ASSIGNMENT: Beneath this line sits some data. Return only its lines from the one holding "#FDP Schedule" through the one holding "from source |", inclusive, exactly, with the images removed.

=== DATA EXTRACTS ===

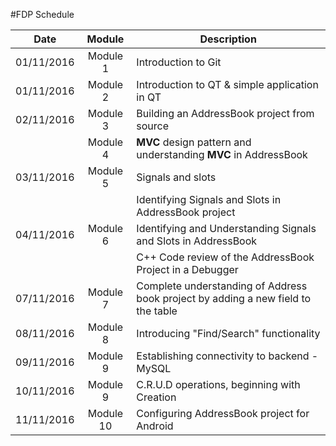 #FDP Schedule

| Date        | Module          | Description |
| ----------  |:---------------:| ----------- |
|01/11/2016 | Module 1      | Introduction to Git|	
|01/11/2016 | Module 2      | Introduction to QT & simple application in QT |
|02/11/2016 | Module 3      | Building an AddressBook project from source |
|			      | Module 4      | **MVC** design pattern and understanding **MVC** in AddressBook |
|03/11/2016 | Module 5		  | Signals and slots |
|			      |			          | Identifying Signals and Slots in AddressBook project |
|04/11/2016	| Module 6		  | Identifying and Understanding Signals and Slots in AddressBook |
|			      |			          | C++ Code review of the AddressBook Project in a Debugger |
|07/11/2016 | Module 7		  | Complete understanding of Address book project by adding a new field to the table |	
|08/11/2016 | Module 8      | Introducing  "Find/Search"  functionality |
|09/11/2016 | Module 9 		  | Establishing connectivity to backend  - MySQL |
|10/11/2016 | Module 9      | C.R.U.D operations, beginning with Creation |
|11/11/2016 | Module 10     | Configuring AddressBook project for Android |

===
=== DATA EXTRACTS ===

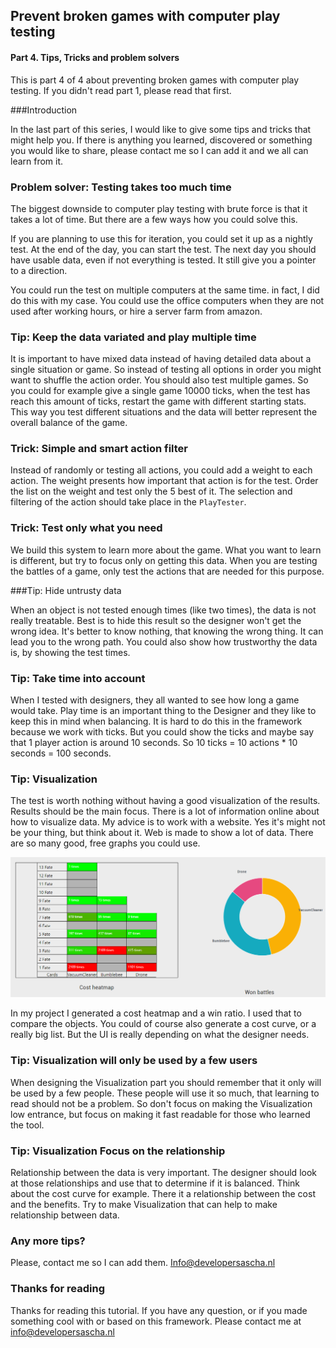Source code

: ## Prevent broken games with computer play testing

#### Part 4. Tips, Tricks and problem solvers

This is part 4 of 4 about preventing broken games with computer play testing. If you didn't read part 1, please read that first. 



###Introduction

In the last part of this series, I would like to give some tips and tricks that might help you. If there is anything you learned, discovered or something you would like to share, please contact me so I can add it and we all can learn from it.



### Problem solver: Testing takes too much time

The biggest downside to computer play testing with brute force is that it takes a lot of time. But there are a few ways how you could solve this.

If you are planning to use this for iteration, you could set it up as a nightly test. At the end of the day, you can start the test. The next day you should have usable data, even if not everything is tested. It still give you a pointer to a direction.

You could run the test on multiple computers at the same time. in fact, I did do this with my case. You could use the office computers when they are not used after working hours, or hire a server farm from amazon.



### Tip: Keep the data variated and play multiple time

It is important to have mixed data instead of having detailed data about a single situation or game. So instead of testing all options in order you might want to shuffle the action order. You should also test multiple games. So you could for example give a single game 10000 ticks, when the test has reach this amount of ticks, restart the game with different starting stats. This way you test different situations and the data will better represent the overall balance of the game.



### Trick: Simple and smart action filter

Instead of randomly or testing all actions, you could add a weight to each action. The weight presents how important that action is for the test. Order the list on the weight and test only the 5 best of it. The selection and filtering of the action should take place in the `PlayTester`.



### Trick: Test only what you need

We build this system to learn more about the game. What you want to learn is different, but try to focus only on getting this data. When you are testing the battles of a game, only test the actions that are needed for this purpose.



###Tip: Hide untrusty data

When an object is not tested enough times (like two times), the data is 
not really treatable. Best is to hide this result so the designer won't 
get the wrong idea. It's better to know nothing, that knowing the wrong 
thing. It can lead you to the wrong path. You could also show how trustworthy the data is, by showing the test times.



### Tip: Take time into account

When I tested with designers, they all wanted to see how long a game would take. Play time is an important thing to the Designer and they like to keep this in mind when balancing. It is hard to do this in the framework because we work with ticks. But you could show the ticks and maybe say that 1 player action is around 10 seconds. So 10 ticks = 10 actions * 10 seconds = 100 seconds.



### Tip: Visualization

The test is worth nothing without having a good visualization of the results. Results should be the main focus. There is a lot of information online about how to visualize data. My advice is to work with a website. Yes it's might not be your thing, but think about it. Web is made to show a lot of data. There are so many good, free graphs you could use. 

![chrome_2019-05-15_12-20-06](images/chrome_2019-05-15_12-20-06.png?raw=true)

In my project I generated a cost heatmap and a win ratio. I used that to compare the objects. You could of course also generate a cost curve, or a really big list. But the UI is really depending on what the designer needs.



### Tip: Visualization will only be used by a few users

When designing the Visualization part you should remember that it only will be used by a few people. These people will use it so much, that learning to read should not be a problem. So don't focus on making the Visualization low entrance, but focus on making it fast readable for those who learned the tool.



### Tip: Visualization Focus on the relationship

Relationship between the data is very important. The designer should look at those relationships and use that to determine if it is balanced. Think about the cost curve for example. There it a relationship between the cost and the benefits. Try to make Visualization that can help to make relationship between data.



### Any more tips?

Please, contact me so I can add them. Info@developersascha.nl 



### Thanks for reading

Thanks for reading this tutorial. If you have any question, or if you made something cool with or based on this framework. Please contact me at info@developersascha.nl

===
=== DATA EXTRACTS ===

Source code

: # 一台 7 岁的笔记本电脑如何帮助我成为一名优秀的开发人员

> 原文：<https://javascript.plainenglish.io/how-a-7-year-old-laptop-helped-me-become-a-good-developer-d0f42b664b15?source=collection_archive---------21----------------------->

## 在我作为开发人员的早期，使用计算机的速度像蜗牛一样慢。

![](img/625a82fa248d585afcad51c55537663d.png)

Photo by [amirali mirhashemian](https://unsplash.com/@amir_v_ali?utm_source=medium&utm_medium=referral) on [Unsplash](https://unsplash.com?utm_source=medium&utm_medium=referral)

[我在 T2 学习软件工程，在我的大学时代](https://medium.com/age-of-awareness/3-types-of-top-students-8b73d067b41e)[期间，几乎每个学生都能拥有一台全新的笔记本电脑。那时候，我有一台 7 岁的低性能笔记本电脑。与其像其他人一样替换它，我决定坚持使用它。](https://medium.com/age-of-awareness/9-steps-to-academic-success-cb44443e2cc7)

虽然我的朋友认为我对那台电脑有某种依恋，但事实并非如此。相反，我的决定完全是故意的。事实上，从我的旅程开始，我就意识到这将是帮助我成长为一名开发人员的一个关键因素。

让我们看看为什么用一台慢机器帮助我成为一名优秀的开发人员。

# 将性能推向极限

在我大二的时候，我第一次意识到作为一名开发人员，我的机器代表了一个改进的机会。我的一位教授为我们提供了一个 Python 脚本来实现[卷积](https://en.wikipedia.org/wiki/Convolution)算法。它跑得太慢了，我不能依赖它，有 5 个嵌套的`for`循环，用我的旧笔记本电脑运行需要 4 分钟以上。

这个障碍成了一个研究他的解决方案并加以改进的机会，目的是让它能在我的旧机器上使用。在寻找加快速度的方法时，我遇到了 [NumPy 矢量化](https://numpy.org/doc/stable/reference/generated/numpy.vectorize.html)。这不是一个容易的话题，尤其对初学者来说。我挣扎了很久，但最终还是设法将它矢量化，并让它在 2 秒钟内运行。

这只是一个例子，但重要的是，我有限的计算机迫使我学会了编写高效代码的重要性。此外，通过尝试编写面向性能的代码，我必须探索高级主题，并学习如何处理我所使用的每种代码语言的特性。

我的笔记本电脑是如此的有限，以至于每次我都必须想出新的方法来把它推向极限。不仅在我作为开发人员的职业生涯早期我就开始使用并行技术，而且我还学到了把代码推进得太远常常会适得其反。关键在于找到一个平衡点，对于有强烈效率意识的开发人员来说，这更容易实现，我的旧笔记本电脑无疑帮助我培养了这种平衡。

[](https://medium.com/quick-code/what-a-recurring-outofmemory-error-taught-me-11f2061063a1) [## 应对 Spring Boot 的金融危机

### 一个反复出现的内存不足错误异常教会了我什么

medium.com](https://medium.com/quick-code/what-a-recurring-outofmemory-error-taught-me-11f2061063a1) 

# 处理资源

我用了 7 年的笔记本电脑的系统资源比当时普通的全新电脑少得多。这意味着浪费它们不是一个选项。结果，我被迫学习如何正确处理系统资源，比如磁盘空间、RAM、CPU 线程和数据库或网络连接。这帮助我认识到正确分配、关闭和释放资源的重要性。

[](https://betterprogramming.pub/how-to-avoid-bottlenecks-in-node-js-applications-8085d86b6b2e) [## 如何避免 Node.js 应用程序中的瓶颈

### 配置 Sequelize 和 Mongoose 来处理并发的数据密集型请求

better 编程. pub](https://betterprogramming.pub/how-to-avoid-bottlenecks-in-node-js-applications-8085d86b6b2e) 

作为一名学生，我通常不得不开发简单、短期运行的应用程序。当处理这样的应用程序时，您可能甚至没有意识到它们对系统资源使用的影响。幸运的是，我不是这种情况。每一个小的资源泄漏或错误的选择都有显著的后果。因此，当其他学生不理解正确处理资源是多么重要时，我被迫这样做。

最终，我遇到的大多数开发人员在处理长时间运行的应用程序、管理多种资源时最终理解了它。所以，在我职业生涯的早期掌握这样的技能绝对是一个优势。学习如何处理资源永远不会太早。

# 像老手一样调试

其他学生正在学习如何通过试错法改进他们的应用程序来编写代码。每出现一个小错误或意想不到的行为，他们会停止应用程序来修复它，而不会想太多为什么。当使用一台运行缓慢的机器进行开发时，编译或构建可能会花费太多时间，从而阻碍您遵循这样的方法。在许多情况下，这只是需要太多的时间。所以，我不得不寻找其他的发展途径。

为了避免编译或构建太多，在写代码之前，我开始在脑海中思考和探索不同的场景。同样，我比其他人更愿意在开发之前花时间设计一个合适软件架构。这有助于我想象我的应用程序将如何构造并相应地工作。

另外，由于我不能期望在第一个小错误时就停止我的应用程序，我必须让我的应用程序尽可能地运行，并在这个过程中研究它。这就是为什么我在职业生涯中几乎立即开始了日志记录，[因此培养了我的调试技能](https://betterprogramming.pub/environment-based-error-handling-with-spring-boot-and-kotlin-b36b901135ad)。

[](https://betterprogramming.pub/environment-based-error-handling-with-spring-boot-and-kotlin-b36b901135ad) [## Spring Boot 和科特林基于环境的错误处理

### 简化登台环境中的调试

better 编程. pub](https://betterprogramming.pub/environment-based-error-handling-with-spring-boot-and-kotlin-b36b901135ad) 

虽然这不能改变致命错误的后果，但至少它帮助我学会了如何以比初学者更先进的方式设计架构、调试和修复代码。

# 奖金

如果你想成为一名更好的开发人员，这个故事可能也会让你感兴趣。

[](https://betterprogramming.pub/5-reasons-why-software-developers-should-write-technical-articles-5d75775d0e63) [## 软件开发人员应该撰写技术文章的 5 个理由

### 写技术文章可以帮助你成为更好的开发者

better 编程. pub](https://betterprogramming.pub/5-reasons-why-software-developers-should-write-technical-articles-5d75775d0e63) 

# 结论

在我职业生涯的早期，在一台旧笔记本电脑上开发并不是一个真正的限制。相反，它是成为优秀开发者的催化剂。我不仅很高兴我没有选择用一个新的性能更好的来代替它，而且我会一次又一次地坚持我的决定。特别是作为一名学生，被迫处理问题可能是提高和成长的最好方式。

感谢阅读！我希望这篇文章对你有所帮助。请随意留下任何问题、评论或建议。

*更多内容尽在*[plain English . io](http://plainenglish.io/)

===

RESPONSE FOR THIS EXERCISE:
 #FDP Schedule

| Date        | Module          | Description |
| ----------  |:---------------:| ----------- |
|01/11/2016 | Module 1      | Introduction to Git|	
|01/11/2016 | Module 2      | Introduction to QT & simple application in QT |
|02/11/2016 | Module 3      | Building an AddressBook project from source |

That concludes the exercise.